Search code examples
elasticsearchelasticsearch-aggregationelasticsearch-dsl

Elasticsearch filter documents where aggregation bucket DOES NOT EXIST


I have a query which gives me the results I want, but I need to filter further so that only records MISSING a specific bucket are shown.

My query is this:

{
"size": 0,
"query": 
{
    "bool": 
    {
        "must": [{"match_all": {}}],
        "filter": 
        [
            {
                "bool": 
                {
                    "should": 
                    [
                        {"match_phrase": {"user": "bob_user"}},
                        {"match_phrase": {"user": "tom_user"}}
                    ],"minimum_should_match": 1
                }
            },
            {
                "bool": 
                {
                    "should": 
                    [
                        {"match_phrase": {"result_code": "403"}},
                        {"match_phrase": {"result_code": "200"}}
                    ],"minimum_should_match": 1
                }
            },
            {
                "range": {"time": {"gte": "2021-05-12T18:51:22.512Z","lte": "2021-05-13T18:51:22.512Z","format": "strict_date_optional_time"}}}
        ]
    }
},
"aggs": 
{
    "stats": 
    {
        "terms": {"field": "host.keyword","order": {"total_distinct_ip_count": "desc"},"size": 10000},
        "aggs": 
        {
            "total_distinct_ip_count": {"cardinality": {"field": "ip.keyword"}},
            "status_codes": 
            {
                "terms": {"field": "result_code.keyword","order": {"distinct_ip_count_by_status_code": "desc"},"size": 2},
                "aggs": 
                {
                    "distinct_ip_count_by_status_code": {"cardinality": {"field": "ip.keyword"}}
                }
            }
        }
    }
}

}

Which yields the following results:

{
  "key" : "dom.com",
  "doc_count" : 92974,
  "status_codes" : {
    "buckets" : [
      {
        "key" : "200",
        "doc_count" : 92965,
        "distinct_ip_count_by_status_code" : {"value" : 51269}
      },
      {
        "key" : "403",
        "doc_count" : 9,
        "distinct_ip_count_by_status_code" : {"value" : 2}
      }
    ]
  },
  "total_distinct_ip_count" : {"value" : 51269}
},
{
  "key" : "dom2.com",
  "doc_count" : 1420,
  "status_codes" : {
    "buckets" : [
      {
        "key" : "403",
        "doc_count" : 1420,
        "distinct_ip_count_by_status_code" : {"value" : 5}
      }
    ]
  },
  "total_distinct_ip_count" : {"value" : 500}
},
{
  "key" : "dom3.com",
  "doc_count" : 171097,
  "status_codes" : {
    "buckets" : [
      {
        "key" : "200",
        "doc_count" : 127437,
        "distinct_ip_count_by_status_code" : {"value" : 735}
      },
      {
        "key" : "403",
        "doc_count" : 43660,
        "distinct_ip_count_by_status_code" : {"value" : 73}
      }
    ]
  },
  "total_distinct_ip_count" : {"value" : 808}
}

I need a way to return only the record that is missing the 200 bucket.

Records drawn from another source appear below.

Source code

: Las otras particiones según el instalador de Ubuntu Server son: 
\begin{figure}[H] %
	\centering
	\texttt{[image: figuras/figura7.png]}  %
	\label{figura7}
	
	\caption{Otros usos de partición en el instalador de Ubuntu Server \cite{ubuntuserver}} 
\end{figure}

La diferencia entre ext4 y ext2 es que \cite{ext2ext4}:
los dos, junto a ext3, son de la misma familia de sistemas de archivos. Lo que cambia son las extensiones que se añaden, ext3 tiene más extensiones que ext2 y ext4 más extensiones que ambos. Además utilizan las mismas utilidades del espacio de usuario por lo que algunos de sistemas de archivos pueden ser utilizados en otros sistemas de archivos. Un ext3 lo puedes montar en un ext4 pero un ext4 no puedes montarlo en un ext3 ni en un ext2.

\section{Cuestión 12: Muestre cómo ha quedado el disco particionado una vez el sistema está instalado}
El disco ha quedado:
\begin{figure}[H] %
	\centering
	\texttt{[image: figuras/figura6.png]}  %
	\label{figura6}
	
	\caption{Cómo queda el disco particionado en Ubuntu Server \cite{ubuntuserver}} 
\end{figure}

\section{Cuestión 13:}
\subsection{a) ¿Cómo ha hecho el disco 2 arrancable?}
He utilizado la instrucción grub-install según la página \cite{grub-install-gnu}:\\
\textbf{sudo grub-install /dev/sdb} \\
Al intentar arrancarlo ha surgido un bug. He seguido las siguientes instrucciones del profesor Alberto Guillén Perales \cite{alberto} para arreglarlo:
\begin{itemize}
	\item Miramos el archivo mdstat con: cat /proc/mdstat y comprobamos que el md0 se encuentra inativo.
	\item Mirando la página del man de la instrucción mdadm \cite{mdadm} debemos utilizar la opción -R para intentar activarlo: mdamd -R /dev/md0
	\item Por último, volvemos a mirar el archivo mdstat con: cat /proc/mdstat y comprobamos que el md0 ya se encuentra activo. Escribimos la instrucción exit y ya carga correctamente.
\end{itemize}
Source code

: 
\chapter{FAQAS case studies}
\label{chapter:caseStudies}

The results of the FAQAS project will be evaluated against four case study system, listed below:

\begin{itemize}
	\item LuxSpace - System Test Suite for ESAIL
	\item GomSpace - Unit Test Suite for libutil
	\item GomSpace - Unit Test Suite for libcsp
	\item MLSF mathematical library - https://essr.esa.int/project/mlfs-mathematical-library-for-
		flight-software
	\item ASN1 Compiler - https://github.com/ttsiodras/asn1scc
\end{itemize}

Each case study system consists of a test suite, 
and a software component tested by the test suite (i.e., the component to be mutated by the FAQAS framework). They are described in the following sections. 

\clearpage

In this case, it would be dom2.com record ONLY based on the fact that it has a 403 bucket, but no 200 bucket. I've messed around with a bucket_selector, but that can only exclude a bucket from the results.. I want to exclude the records that have both 200 and 403 records from the entire results.


Solution

  • {
    "size": 0,
    "query": 
    {
        "bool": 
        {
            "must": [{"match_all": {}}],
            "filter": 
            [
                {
                    "bool": 
                    {
                        "should": 
                        [
                            {"match_phrase": {"user": "bob_user"}},
                            {"match_phrase": {"user": "tom_user"}}
                        ],"minimum_should_match": 1
                    }
                },
                {
                    "bool": 
                    {
                        "should": 
                        [
                            {"match_phrase": {"result_code": "403"}},
                            {"match_phrase": {"result_code": "200"}}
                        ],"minimum_should_match": 1
                    }
                },
                {
                    "range": {"time": {"gte": "2021-05-12T18:51:22.512Z","lte": "2021-05-13T18:51:22.512Z","format": "strict_date_optional_time"}}}
            ]
        }
    },
    "aggs": 
    {
        "stats": 
        {
            "terms": {"field": "host.keyword","order": {"total_distinct_ip_count": "desc"},"size": 10000},
            "aggs": 
            {
                "total_distinct_ip_count": {"cardinality": {"field": "ip.keyword"}},
                "status_codes": 
                {
                    "terms": {"field": "result_code.keyword","order": {"distinct_ip_count_by_status_code": "desc"},"size": 2},
                    "aggs": 
                    {
                        "distinct_ip_count_by_status_code": {"cardinality": {"field": "ip.keyword"}}
                    }
                },
                "only_403":
                {
                    "bucket_selector":
                    {
                        "buckets_path":
                        {"var1": "status_codes['200']>_count"},
                        "script": "params.var1 == null"
                    }
                }
            }
        }
    }